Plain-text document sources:

= = = = = = =

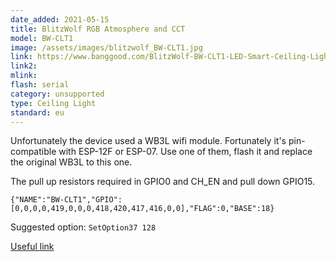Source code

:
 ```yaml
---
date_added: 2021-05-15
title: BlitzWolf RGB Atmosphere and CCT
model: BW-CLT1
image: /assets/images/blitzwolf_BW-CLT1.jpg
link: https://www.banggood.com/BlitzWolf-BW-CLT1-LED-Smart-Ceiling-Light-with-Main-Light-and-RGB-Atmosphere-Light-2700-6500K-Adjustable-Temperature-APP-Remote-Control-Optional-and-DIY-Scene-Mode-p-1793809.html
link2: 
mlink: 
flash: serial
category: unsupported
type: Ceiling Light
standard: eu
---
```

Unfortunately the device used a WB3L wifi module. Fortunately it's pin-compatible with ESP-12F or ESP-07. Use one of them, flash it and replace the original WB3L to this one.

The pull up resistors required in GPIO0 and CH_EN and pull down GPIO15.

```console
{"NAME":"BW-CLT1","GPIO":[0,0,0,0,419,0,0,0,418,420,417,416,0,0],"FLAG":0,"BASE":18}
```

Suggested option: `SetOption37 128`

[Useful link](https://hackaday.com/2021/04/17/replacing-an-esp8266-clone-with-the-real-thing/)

= = = = = = =

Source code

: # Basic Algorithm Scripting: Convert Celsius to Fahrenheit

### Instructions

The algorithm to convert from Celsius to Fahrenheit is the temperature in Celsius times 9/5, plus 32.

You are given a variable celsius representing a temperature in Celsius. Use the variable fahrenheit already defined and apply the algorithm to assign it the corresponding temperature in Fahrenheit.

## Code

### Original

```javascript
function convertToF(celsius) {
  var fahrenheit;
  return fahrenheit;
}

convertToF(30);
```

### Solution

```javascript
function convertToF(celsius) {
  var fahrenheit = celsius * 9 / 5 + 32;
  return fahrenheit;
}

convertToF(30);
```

= = = = = = =

▶ _WORK TO COMPLETE_: Return solely the number of lines in the data that include the word "https".

▶ _THE COMPLETED TASK_: 2